EXERCISE:
Copy each entry below exactly. No images.

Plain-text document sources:
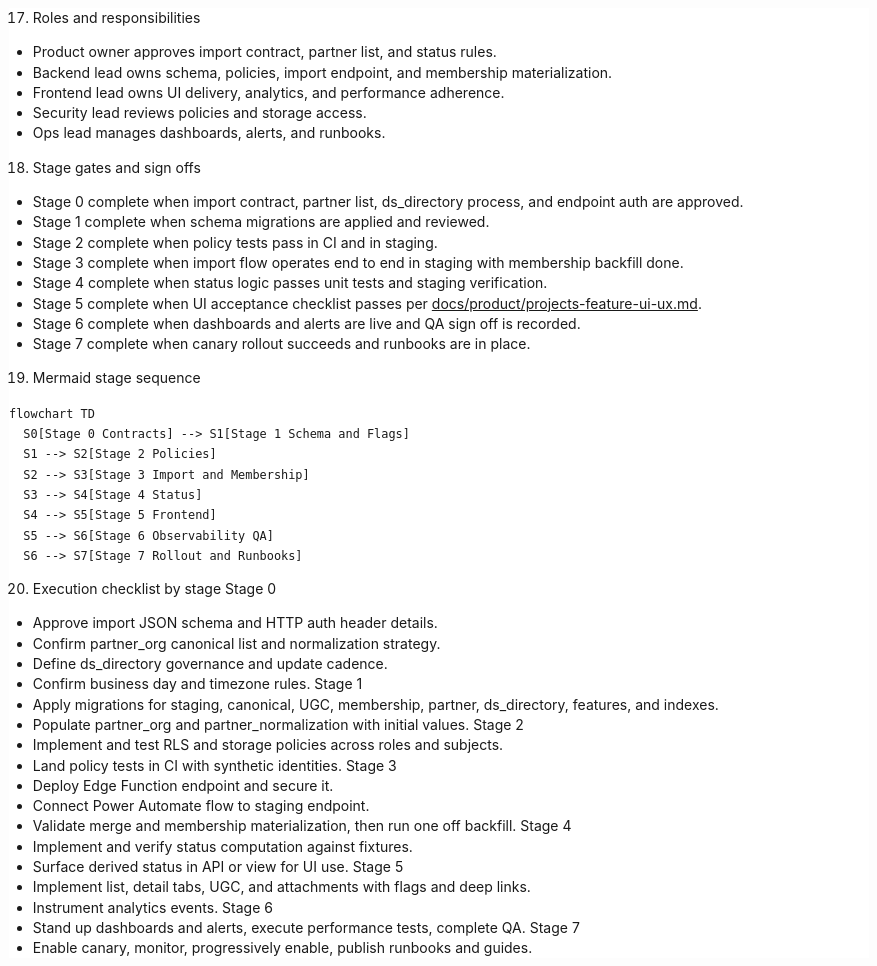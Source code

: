17. Roles and responsibilities
- Product owner approves import contract, partner list, and status rules.
- Backend lead owns schema, policies, import endpoint, and membership materialization.
- Frontend lead owns UI delivery, analytics, and performance adherence.
- Security lead reviews policies and storage access.
- Ops lead manages dashboards, alerts, and runbooks.

18. Stage gates and sign offs
- Stage 0 complete when import contract, partner list, ds_directory process, and endpoint auth are approved.
- Stage 1 complete when schema migrations are applied and reviewed.
- Stage 2 complete when policy tests pass in CI and in staging.
- Stage 3 complete when import flow operates end to end in staging with membership backfill done.
- Stage 4 complete when status logic passes unit tests and staging verification.
- Stage 5 complete when UI acceptance checklist passes per [docs/product/projects-feature-ui-ux.md](docs/product/projects-feature-ui-ux.md:1).
- Stage 6 complete when dashboards and alerts are live and QA sign off is recorded.
- Stage 7 complete when canary rollout succeeds and runbooks are in place.

19. Mermaid stage sequence
```mermaid
flowchart TD
  S0[Stage 0 Contracts] --> S1[Stage 1 Schema and Flags]
  S1 --> S2[Stage 2 Policies]
  S2 --> S3[Stage 3 Import and Membership]
  S3 --> S4[Stage 4 Status]
  S4 --> S5[Stage 5 Frontend]
  S5 --> S6[Stage 6 Observability QA]
  S6 --> S7[Stage 7 Rollout and Runbooks]
```

20. Execution checklist by stage
Stage 0
- Approve import JSON schema and HTTP auth header details.
- Confirm partner_org canonical list and normalization strategy.
- Define ds_directory governance and update cadence.
- Confirm business day and timezone rules.
Stage 1
- Apply migrations for staging, canonical, UGC, membership, partner, ds_directory, features, and indexes.
- Populate partner_org and partner_normalization with initial values.
Stage 2
- Implement and test RLS and storage policies across roles and subjects.
- Land policy tests in CI with synthetic identities.
Stage 3
- Deploy Edge Function endpoint and secure it.
- Connect Power Automate flow to staging endpoint.
- Validate merge and membership materialization, then run one off backfill.
Stage 4
- Implement and verify status computation against fixtures.
- Surface derived status in API or view for UI use.
Stage 5
- Implement list, detail tabs, UGC, and attachments with flags and deep links.
- Instrument analytics events.
Stage 6
- Stand up dashboards and alerts, execute performance tests, complete QA.
Stage 7
- Enable canary, monitor, progressively enable, publish runbooks and guides.
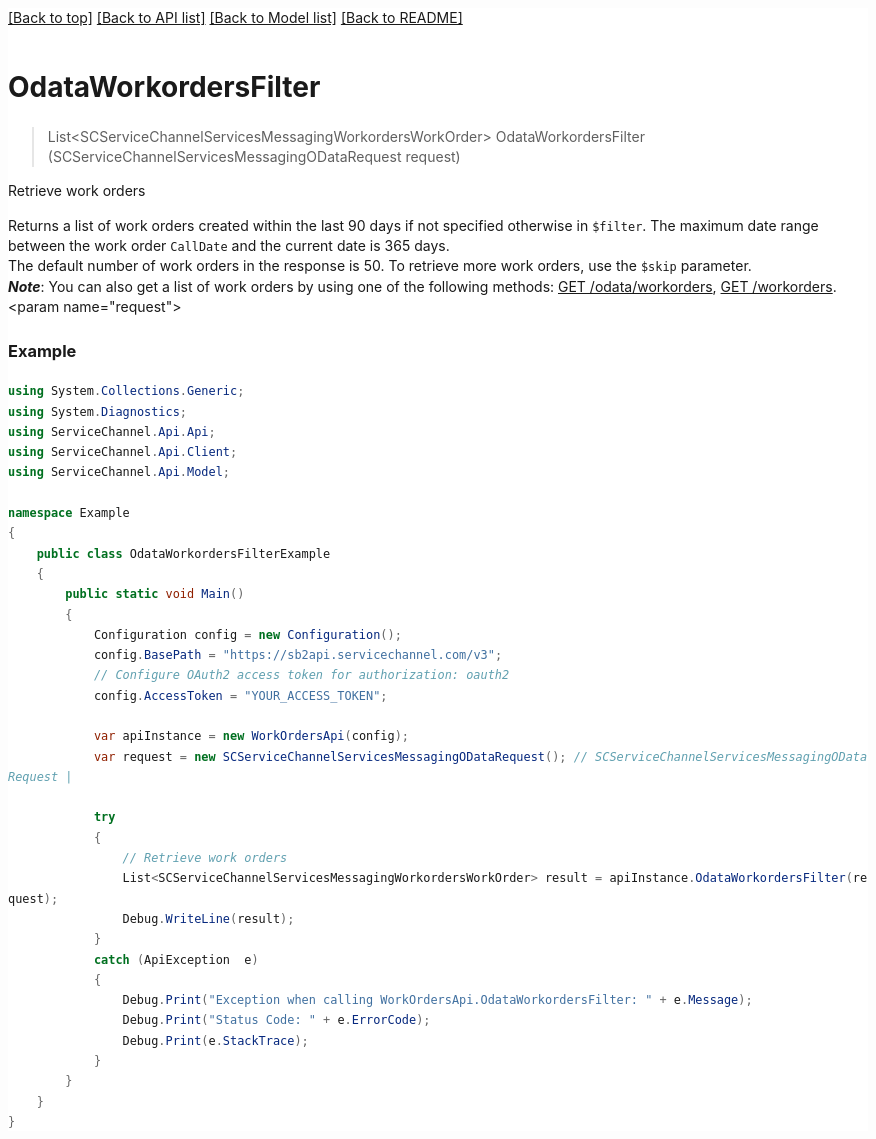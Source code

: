 [[Back to top]](#) [[Back to API list]](../README.md#documentation-for-api-endpoints) [[Back to Model list]](../README.md#documentation-for-models) [[Back to README]](../README.md)

<a id="odataworkordersfilter"></a>
# **OdataWorkordersFilter**
> List&lt;SCServiceChannelServicesMessagingWorkordersWorkOrder&gt; OdataWorkordersFilter (SCServiceChannelServicesMessagingODataRequest request)

Retrieve work orders

Returns a list of work orders created within the last 90 days if not specified otherwise in `$filter`. The maximum date range between the work order `CallDate` and the current date is 365 days.              <br />The default number of work orders in the response is 50. To retrieve more work orders, use the `$skip` parameter.              <br />***Note***: You can also get a list of work orders by using one of the following methods: [GET /odata/workorders](https://developer.servicechannel.com/swagger/ui/index?version=3#/WorkOrders/WorkOrders_GetWorkOrders), [GET /workorders](https://developer.servicechannel.com/swagger/ui/index?version=3#/WorkOrders/GETv3_workorders_locationId__locationId__storeId__storeId_).              <param name=\"request\"></param>

### Example
```csharp
using System.Collections.Generic;
using System.Diagnostics;
using ServiceChannel.Api.Api;
using ServiceChannel.Api.Client;
using ServiceChannel.Api.Model;

namespace Example
{
    public class OdataWorkordersFilterExample
    {
        public static void Main()
        {
            Configuration config = new Configuration();
            config.BasePath = "https://sb2api.servicechannel.com/v3";
            // Configure OAuth2 access token for authorization: oauth2
            config.AccessToken = "YOUR_ACCESS_TOKEN";

            var apiInstance = new WorkOrdersApi(config);
            var request = new SCServiceChannelServicesMessagingODataRequest(); // SCServiceChannelServicesMessagingODataRequest | 

            try
            {
                // Retrieve work orders
                List<SCServiceChannelServicesMessagingWorkordersWorkOrder> result = apiInstance.OdataWorkordersFilter(request);
                Debug.WriteLine(result);
            }
            catch (ApiException  e)
            {
                Debug.Print("Exception when calling WorkOrdersApi.OdataWorkordersFilter: " + e.Message);
                Debug.Print("Status Code: " + e.ErrorCode);
                Debug.Print(e.StackTrace);
            }
        }
    }
}
```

RESPONSE AREA:
Source code

:17. Roles and responsibilities
- Product owner approves import contract, partner list, and status rules.
- Backend lead owns schema, policies, import endpoint, and membership materialization.
- Frontend lead owns UI delivery, analytics, and performance adherence.
- Security lead reviews policies and storage access.
- Ops lead manages dashboards, alerts, and runbooks.

18. Stage gates and sign offs
- Stage 0 complete when import contract, partner list, ds_directory process, and endpoint auth are approved.
- Stage 1 complete when schema migrations are applied and reviewed.
- Stage 2 complete when policy tests pass in CI and in staging.
- Stage 3 complete when import flow operates end to end in staging with membership backfill done.
- Stage 4 complete when status logic passes unit tests and staging verification.
- Stage 5 complete when UI acceptance checklist passes per [docs/product/projects-feature-ui-ux.md](docs/product/projects-feature-ui-ux.md:1).
- Stage 6 complete when dashboards and alerts are live and QA sign off is recorded.
- Stage 7 complete when canary rollout succeeds and runbooks are in place.

19. Mermaid stage sequence
```mermaid
flowchart TD
  S0[Stage 0 Contracts] --> S1[Stage 1 Schema and Flags]
  S1 --> S2[Stage 2 Policies]
  S2 --> S3[Stage 3 Import and Membership]
  S3 --> S4[Stage 4 Status]
  S4 --> S5[Stage 5 Frontend]
  S5 --> S6[Stage 6 Observability QA]
  S6 --> S7[Stage 7 Rollout and Runbooks]
```

20. Execution checklist by stage
Stage 0
- Approve import JSON schema and HTTP auth header details.
- Confirm partner_org canonical list and normalization strategy.
- Define ds_directory governance and update cadence.
- Confirm business day and timezone rules.
Stage 1
- Apply migrations for staging, canonical, UGC, membership, partner, ds_directory, features, and indexes.
- Populate partner_org and partner_normalization with initial values.
Stage 2
- Implement and test RLS and storage policies across roles and subjects.
- Land policy tests in CI with synthetic identities.
Stage 3
- Deploy Edge Function endpoint and secure it.
- Connect Power Automate flow to staging endpoint.
- Validate merge and membership materialization, then run one off backfill.
Stage 4
- Implement and verify status computation against fixtures.
- Surface derived status in API or view for UI use.
Stage 5
- Implement list, detail tabs, UGC, and attachments with flags and deep links.
- Instrument analytics events.
Stage 6
- Stand up dashboards and alerts, execute performance tests, complete QA.
Stage 7
- Enable canary, monitor, progressively enable, publish runbooks and guides.
Source code

: [[Back to top]](#) [[Back to API list]](../README.md#documentation-for-api-endpoints) [[Back to Model list]](../README.md#documentation-for-models) [[Back to README]](../README.md)

<a id="odataworkordersfilter"></a>
# **OdataWorkordersFilter**
> List&lt;SCServiceChannelServicesMessagingWorkordersWorkOrder&gt; OdataWorkordersFilter (SCServiceChannelServicesMessagingODataRequest request)

Retrieve work orders

Returns a list of work orders created within the last 90 days if not specified otherwise in `$filter`. The maximum date range between the work order `CallDate` and the current date is 365 days.              <br />The default number of work orders in the response is 50. To retrieve more work orders, use the `$skip` parameter.              <br />***Note***: You can also get a list of work orders by using one of the following methods: [GET /odata/workorders](https://developer.servicechannel.com/swagger/ui/index?version=3#/WorkOrders/WorkOrders_GetWorkOrders), [GET /workorders](https://developer.servicechannel.com/swagger/ui/index?version=3#/WorkOrders/GETv3_workorders_locationId__locationId__storeId__storeId_).              <param name=\"request\"></param>

### Example
```csharp
using System.Collections.Generic;
using System.Diagnostics;
using ServiceChannel.Api.Api;
using ServiceChannel.Api.Client;
using ServiceChannel.Api.Model;

namespace Example
{
    public class OdataWorkordersFilterExample
    {
        public static void Main()
        {
            Configuration config = new Configuration();
            config.BasePath = "https://sb2api.servicechannel.com/v3";
            // Configure OAuth2 access token for authorization: oauth2
            config.AccessToken = "YOUR_ACCESS_TOKEN";

            var apiInstance = new WorkOrdersApi(config);
            var request = new SCServiceChannelServicesMessagingODataRequest(); // SCServiceChannelServicesMessagingODataRequest | 

            try
            {
                // Retrieve work orders
                List<SCServiceChannelServicesMessagingWorkordersWorkOrder> result = apiInstance.OdataWorkordersFilter(request);
                Debug.WriteLine(result);
            }
            catch (ApiException  e)
            {
                Debug.Print("Exception when calling WorkOrdersApi.OdataWorkordersFilter: " + e.Message);
                Debug.Print("Status Code: " + e.ErrorCode);
                Debug.Print(e.StackTrace);
            }
        }
    }
}
```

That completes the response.